» **WHAT YOU WILL DO**
Supply the number of lines in the data below that hold "General", and let that number be the whole answer.

» **DATA FOR ANALYSIS**
%%

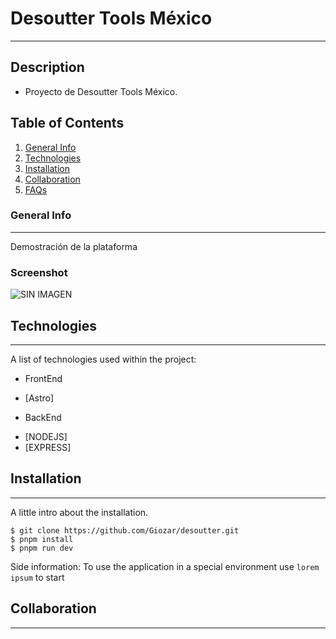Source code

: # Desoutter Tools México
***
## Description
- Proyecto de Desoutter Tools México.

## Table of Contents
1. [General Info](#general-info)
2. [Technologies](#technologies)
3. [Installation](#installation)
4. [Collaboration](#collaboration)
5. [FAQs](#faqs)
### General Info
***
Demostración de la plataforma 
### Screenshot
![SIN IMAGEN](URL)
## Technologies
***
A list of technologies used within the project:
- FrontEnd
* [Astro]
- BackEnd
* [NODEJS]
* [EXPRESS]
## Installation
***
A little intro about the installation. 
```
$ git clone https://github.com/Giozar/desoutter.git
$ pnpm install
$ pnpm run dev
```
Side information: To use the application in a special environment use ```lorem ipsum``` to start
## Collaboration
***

%%

» **EXERCISE SOLUTION**
2